## Data records:
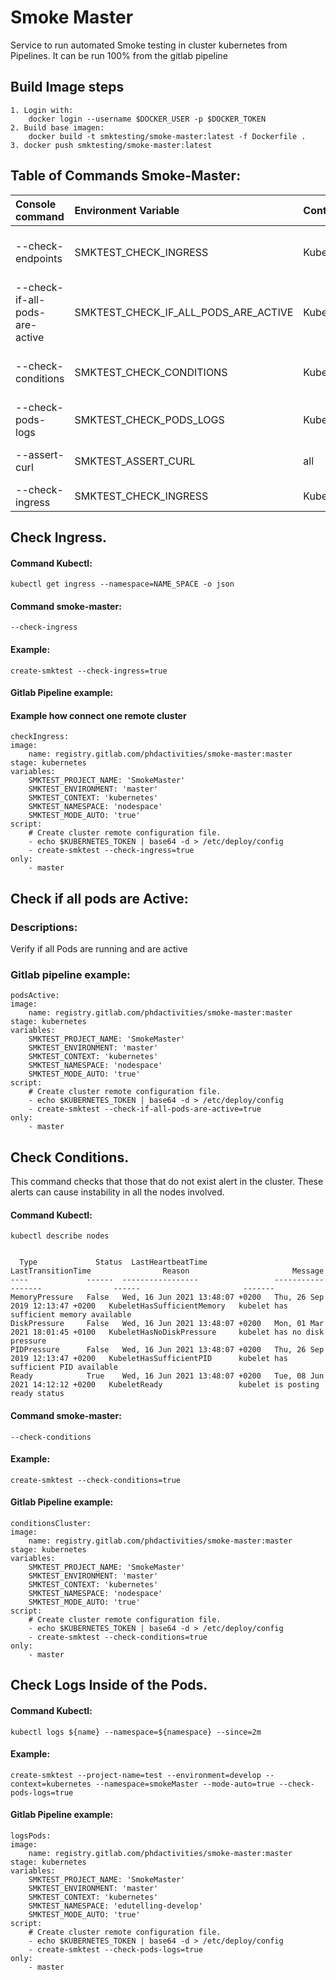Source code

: # Smoke Master

Service to run automated Smoke testing in cluster kubernetes from Pipelines. It can be run 100% from the gitlab pipeline

## Build Image steps

    1. Login with:
        docker login --username $DOCKER_USER -p $DOCKER_TOKEN
    2. Build base imagen:
        docker build -t smktesting/smoke-master:latest -f Dockerfile .
    3. docker push smktesting/smoke-master:latest

## Table of Commands Smoke-Master:

| Console command                | Environment Variable                 | Context    | Environment Variable                                   |
| :----------------------------- | :----------------------------------- | :--------- | :----------------------------------------------------- |
| --check-endpoints              | SMKTEST_CHECK_INGRESS                | Kubernetes | Verify that the income is available and without errors |
| --check-if-all-pods-are-active | SMKTEST_CHECK_IF_ALL_PODS_ARE_ACTIVE | Kubernetes | Check if all pods are active                           |
| --check-conditions             | SMKTEST_CHECK_CONDITIONS             | Kubernetes | Check cluster condition (MemoryPressure, PIDPressure)  |
| --check-pods-logs              | SMKTEST_CHECK_PODS_LOGS              | Kubernetes | Check if exist logs error inside of Pods               |
| --assert-curl                  | SMKTEST_ASSERT_CURL                  | all        | Check respose using Curl petitions                     |
| --check-ingress                | SMKTEST_CHECK_INGRESS                | Kubernetes | Check ingress and load balancer                        |

## Check Ingress.

#### Command Kubectl:

    kubectl get ingress --namespace=NAME_SPACE -o json

#### Command smoke-master:

    --check-ingress

#### Example:

    create-smktest --check-ingress=true

#### Gitlab Pipeline example:

#### Example how connect one remote cluster

    checkIngress:
    image:
        name: registry.gitlab.com/phdactivities/smoke-master:master
    stage: kubernetes
    variables:
        SMKTEST_PROJECT_NAME: 'SmokeMaster'
        SMKTEST_ENVIRONMENT: 'master'
        SMKTEST_CONTEXT: 'kubernetes'
        SMKTEST_NAMESPACE: 'nodespace'
        SMKTEST_MODE_AUTO: 'true'
    script:
        # Create cluster remote configuration file.
        - echo $KUBERNETES_TOKEN | base64 -d > /etc/deploy/config
        - create-smktest --check-ingress=true
    only:
        - master

## Check if all pods are Active:

### Descriptions:

Verify if all Pods are running and are active

### Gitlab pipeline example:

    podsActive:
    image:
        name: registry.gitlab.com/phdactivities/smoke-master:master
    stage: kubernetes
    variables:
        SMKTEST_PROJECT_NAME: 'SmokeMaster'
        SMKTEST_ENVIRONMENT: 'master'
        SMKTEST_CONTEXT: 'kubernetes'
        SMKTEST_NAMESPACE: 'nodespace'
        SMKTEST_MODE_AUTO: 'true'
    script:
        # Create cluster remote configuration file.
        - echo $KUBERNETES_TOKEN | base64 -d > /etc/deploy/config
        - create-smktest --check-if-all-pods-are-active=true
    only:
        - master

## Check Conditions.

This command checks that those that do not exist alert in the cluster. These alerts can cause instability in all the nodes involved.

#### Command Kubectl:

    kubectl describe nodes


      Type             Status  LastHeartbeatTime                 LastTransitionTime                Reason                       Message
    ----             ------  -----------------                 ------------------                ------                       -------
    MemoryPressure   False   Wed, 16 Jun 2021 13:48:07 +0200   Thu, 26 Sep 2019 12:13:47 +0200   KubeletHasSufficientMemory   kubelet has sufficient memory available
    DiskPressure     False   Wed, 16 Jun 2021 13:48:07 +0200   Mon, 01 Mar 2021 18:01:45 +0100   KubeletHasNoDiskPressure     kubelet has no disk pressure
    PIDPressure      False   Wed, 16 Jun 2021 13:48:07 +0200   Thu, 26 Sep 2019 12:13:47 +0200   KubeletHasSufficientPID      kubelet has sufficient PID available
    Ready            True    Wed, 16 Jun 2021 13:48:07 +0200   Tue, 08 Jun 2021 14:12:12 +0200   KubeletReady                 kubelet is posting ready status

#### Command smoke-master:

    --check-conditions

#### Example:

    create-smktest --check-conditions=true

#### Gitlab Pipeline example:

    conditionsCluster:
    image:
        name: registry.gitlab.com/phdactivities/smoke-master:master
    stage: kubernetes
    variables:
        SMKTEST_PROJECT_NAME: 'SmokeMaster'
        SMKTEST_ENVIRONMENT: 'master'
        SMKTEST_CONTEXT: 'kubernetes'
        SMKTEST_NAMESPACE: 'nodespace'
        SMKTEST_MODE_AUTO: 'true'
    script:
        # Create cluster remote configuration file.
        - echo $KUBERNETES_TOKEN | base64 -d > /etc/deploy/config
        - create-smktest --check-conditions=true
    only:
        - master

## Check Logs Inside of the Pods.

#### Command Kubectl:

    kubectl logs ${name} --namespace=${namespace} --since=2m

#### Example:

    create-smktest --project-name=test --environment=develop --context=kubernetes --namespace=smokeMaster --mode-auto=true --check-pods-logs=true

#### Gitlab Pipeline example:

    logsPods:
    image:
        name: registry.gitlab.com/phdactivities/smoke-master:master
    stage: kubernetes
    variables:
        SMKTEST_PROJECT_NAME: 'SmokeMaster'
        SMKTEST_ENVIRONMENT: 'master'
        SMKTEST_CONTEXT: 'kubernetes'
        SMKTEST_NAMESPACE: 'edutelling-develop'
        SMKTEST_MODE_AUTO: 'true'
    script:
        # Create cluster remote configuration file.
        - echo $KUBERNETES_TOKEN | base64 -d > /etc/deploy/config
        - create-smktest --check-pods-logs=true
    only:
        - master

## About this task:
Reproduce the material word for word, minus the images.

## Result below:
Source code

: # Smoke Master

Service to run automated Smoke testing in cluster kubernetes from Pipelines. It can be run 100% from the gitlab pipeline

## Build Image steps

    1. Login with:
        docker login --username $DOCKER_USER -p $DOCKER_TOKEN
    2. Build base imagen:
        docker build -t smktesting/smoke-master:latest -f Dockerfile .
    3. docker push smktesting/smoke-master:latest

## Table of Commands Smoke-Master:

| Console command                | Environment Variable                 | Context    | Environment Variable                                   |
| :----------------------------- | :----------------------------------- | :--------- | :----------------------------------------------------- |
| --check-endpoints              | SMKTEST_CHECK_INGRESS                | Kubernetes | Verify that the income is available and without errors |
| --check-if-all-pods-are-active | SMKTEST_CHECK_IF_ALL_PODS_ARE_ACTIVE | Kubernetes | Check if all pods are active                           |
| --check-conditions             | SMKTEST_CHECK_CONDITIONS             | Kubernetes | Check cluster condition (MemoryPressure, PIDPressure)  |
| --check-pods-logs              | SMKTEST_CHECK_PODS_LOGS              | Kubernetes | Check if exist logs error inside of Pods               |
| --assert-curl                  | SMKTEST_ASSERT_CURL                  | all        | Check respose using Curl petitions                     |
| --check-ingress                | SMKTEST_CHECK_INGRESS                | Kubernetes | Check ingress and load balancer                        |

## Check Ingress.

#### Command Kubectl:

    kubectl get ingress --namespace=NAME_SPACE -o json

#### Command smoke-master:

    --check-ingress

#### Example:

    create-smktest --check-ingress=true

#### Gitlab Pipeline example:

#### Example how connect one remote cluster

    checkIngress:
    image:
        name: registry.gitlab.com/phdactivities/smoke-master:master
    stage: kubernetes
    variables:
        SMKTEST_PROJECT_NAME: 'SmokeMaster'
        SMKTEST_ENVIRONMENT: 'master'
        SMKTEST_CONTEXT: 'kubernetes'
        SMKTEST_NAMESPACE: 'nodespace'
        SMKTEST_MODE_AUTO: 'true'
    script:
        # Create cluster remote configuration file.
        - echo $KUBERNETES_TOKEN | base64 -d > /etc/deploy/config
        - create-smktest --check-ingress=true
    only:
        - master

## Check if all pods are Active:

### Descriptions:

Verify if all Pods are running and are active

### Gitlab pipeline example:

    podsActive:
    image:
        name: registry.gitlab.com/phdactivities/smoke-master:master
    stage: kubernetes
    variables:
        SMKTEST_PROJECT_NAME: 'SmokeMaster'
        SMKTEST_ENVIRONMENT: 'master'
        SMKTEST_CONTEXT: 'kubernetes'
        SMKTEST_NAMESPACE: 'nodespace'
        SMKTEST_MODE_AUTO: 'true'
    script:
        # Create cluster remote configuration file.
        - echo $KUBERNETES_TOKEN | base64 -d > /etc/deploy/config
        - create-smktest --check-if-all-pods-are-active=true
    only:
        - master

## Check Conditions.

This command checks that those that do not exist alert in the cluster. These alerts can cause instability in all the nodes involved.

#### Command Kubectl:

    kubectl describe nodes


      Type             Status  LastHeartbeatTime                 LastTransitionTime                Reason                       Message
    ----             ------  -----------------                 ------------------                ------                       -------
    MemoryPressure   False   Wed, 16 Jun 2021 13:48:07 +0200   Thu, 26 Sep 2019 12:13:47 +0200   KubeletHasSufficientMemory   kubelet has sufficient memory available
    DiskPressure     False   Wed, 16 Jun 2021 13:48:07 +0200   Mon, 01 Mar 2021 18:01:45 +0100   KubeletHasNoDiskPressure     kubelet has no disk pressure
    PIDPressure      False   Wed, 16 Jun 2021 13:48:07 +0200   Thu, 26 Sep 2019 12:13:47 +0200   KubeletHasSufficientPID      kubelet has sufficient PID available
    Ready            True    Wed, 16 Jun 2021 13:48:07 +0200   Tue, 08 Jun 2021 14:12:12 +0200   KubeletReady                 kubelet is posting ready status

#### Command smoke-master:

    --check-conditions

#### Example:

    create-smktest --check-conditions=true

#### Gitlab Pipeline example:

    conditionsCluster:
    image:
        name: registry.gitlab.com/phdactivities/smoke-master:master
    stage: kubernetes
    variables:
        SMKTEST_PROJECT_NAME: 'SmokeMaster'
        SMKTEST_ENVIRONMENT: 'master'
        SMKTEST_CONTEXT: 'kubernetes'
        SMKTEST_NAMESPACE: 'nodespace'
        SMKTEST_MODE_AUTO: 'true'
    script:
        # Create cluster remote configuration file.
        - echo $KUBERNETES_TOKEN | base64 -d > /etc/deploy/config
        - create-smktest --check-conditions=true
    only:
        - master

## Check Logs Inside of the Pods.

#### Command Kubectl:

    kubectl logs ${name} --namespace=${namespace} --since=2m

#### Example:

    create-smktest --project-name=test --environment=develop --context=kubernetes --namespace=smokeMaster --mode-auto=true --check-pods-logs=true

#### Gitlab Pipeline example:

    logsPods:
    image:
        name: registry.gitlab.com/phdactivities/smoke-master:master
    stage: kubernetes
    variables:
        SMKTEST_PROJECT_NAME: 'SmokeMaster'
        SMKTEST_ENVIRONMENT: 'master'
        SMKTEST_CONTEXT: 'kubernetes'
        SMKTEST_NAMESPACE: 'edutelling-develop'
        SMKTEST_MODE_AUTO: 'true'
    script:
        # Create cluster remote configuration file.
        - echo $KUBERNETES_TOKEN | base64 -d > /etc/deploy/config
        - create-smktest --check-pods-logs=true
    only:
        - master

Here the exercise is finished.